• WHAT THE TASK REQUIRES: Tally the lines in the entries where the string "teoria" appears, and write only the total.

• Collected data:

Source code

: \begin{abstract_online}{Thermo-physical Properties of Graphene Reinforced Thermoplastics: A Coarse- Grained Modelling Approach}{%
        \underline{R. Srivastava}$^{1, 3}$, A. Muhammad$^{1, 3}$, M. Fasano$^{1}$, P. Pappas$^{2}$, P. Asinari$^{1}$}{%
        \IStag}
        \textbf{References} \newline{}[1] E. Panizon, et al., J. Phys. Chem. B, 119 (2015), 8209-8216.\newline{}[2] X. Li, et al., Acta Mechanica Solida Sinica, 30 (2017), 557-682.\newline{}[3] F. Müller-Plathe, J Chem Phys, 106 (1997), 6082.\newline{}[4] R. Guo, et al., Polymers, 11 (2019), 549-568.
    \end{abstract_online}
--
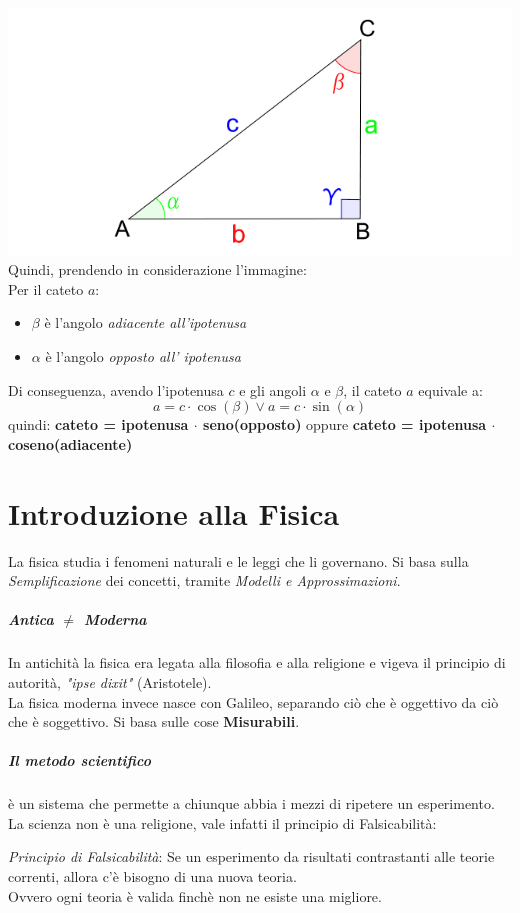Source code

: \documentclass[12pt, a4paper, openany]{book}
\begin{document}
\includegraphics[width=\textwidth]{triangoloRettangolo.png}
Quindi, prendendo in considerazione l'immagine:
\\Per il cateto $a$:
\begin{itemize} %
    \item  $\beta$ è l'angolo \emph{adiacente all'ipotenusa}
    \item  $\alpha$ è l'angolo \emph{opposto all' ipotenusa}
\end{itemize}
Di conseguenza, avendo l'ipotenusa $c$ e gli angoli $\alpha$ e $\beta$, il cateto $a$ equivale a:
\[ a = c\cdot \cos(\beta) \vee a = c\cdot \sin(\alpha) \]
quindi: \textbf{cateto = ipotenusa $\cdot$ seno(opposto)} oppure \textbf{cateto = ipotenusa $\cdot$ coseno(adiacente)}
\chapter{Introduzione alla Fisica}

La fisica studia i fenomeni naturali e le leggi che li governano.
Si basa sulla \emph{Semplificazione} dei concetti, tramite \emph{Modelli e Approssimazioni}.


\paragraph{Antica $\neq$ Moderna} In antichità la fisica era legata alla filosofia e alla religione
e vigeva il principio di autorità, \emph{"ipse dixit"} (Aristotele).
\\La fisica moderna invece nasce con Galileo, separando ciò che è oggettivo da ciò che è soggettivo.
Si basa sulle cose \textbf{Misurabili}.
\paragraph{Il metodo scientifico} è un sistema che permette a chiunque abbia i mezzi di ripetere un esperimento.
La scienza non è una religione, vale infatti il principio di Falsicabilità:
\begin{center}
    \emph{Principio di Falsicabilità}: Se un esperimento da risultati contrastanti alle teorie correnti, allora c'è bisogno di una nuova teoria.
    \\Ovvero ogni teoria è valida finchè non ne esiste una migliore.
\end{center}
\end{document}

• RESPONSE BOX: 2